What the task asks:
Return, from the listing that follows, each line containing the word "textcolor".
[Start of Attachment]
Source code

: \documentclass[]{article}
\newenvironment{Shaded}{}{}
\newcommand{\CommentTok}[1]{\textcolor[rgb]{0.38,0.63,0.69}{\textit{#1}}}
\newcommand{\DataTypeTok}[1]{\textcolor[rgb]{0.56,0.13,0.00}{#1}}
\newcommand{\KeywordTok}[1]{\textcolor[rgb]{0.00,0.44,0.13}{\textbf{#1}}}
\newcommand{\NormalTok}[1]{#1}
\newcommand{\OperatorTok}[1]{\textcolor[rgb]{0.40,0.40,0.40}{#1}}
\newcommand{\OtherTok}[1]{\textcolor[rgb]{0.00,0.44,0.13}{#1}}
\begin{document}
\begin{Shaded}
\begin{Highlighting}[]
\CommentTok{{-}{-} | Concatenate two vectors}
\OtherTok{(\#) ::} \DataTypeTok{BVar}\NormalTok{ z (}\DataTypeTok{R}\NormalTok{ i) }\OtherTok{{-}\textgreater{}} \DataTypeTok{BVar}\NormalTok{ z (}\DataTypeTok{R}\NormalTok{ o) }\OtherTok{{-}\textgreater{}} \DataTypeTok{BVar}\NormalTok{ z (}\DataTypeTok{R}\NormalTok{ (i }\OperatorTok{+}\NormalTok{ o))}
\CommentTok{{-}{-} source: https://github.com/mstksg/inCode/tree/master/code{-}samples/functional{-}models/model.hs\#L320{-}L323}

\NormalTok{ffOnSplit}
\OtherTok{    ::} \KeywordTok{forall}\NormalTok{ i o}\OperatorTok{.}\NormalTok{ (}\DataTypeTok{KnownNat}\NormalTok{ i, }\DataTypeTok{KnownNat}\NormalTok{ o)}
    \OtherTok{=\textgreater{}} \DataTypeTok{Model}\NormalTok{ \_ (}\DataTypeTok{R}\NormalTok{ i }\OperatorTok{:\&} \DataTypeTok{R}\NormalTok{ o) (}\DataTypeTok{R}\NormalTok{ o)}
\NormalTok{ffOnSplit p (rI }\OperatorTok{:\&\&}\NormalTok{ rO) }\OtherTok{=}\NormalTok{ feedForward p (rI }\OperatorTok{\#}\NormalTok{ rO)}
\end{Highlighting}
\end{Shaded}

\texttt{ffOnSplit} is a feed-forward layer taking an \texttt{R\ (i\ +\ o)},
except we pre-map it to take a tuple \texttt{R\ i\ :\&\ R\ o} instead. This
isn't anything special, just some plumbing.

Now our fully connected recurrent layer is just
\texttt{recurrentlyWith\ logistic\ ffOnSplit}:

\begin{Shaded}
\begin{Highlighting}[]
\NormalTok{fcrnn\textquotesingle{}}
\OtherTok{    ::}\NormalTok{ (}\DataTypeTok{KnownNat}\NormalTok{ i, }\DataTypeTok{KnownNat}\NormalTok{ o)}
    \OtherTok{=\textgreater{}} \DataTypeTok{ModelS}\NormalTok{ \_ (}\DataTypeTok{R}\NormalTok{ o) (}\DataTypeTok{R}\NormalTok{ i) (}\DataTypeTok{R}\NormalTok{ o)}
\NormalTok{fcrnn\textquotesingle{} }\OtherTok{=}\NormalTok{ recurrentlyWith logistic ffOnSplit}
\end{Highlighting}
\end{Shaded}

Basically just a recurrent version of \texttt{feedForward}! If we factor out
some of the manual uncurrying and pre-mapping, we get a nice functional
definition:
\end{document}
[End of Attachment]
Your solution:
\newcommand{\CommentTok}[1]{\textcolor[rgb]{0.38,0.63,0.69}{\textit{#1}}}
\newcommand{\DataTypeTok}[1]{\textcolor[rgb]{0.56,0.13,0.00}{#1}}
\newcommand{\KeywordTok}[1]{\textcolor[rgb]{0.00,0.44,0.13}{\textbf{#1}}}
\newcommand{\OperatorTok}[1]{\textcolor[rgb]{0.40,0.40,0.40}{#1}}
\newcommand{\OtherTok}[1]{\textcolor[rgb]{0.00,0.44,0.13}{#1}}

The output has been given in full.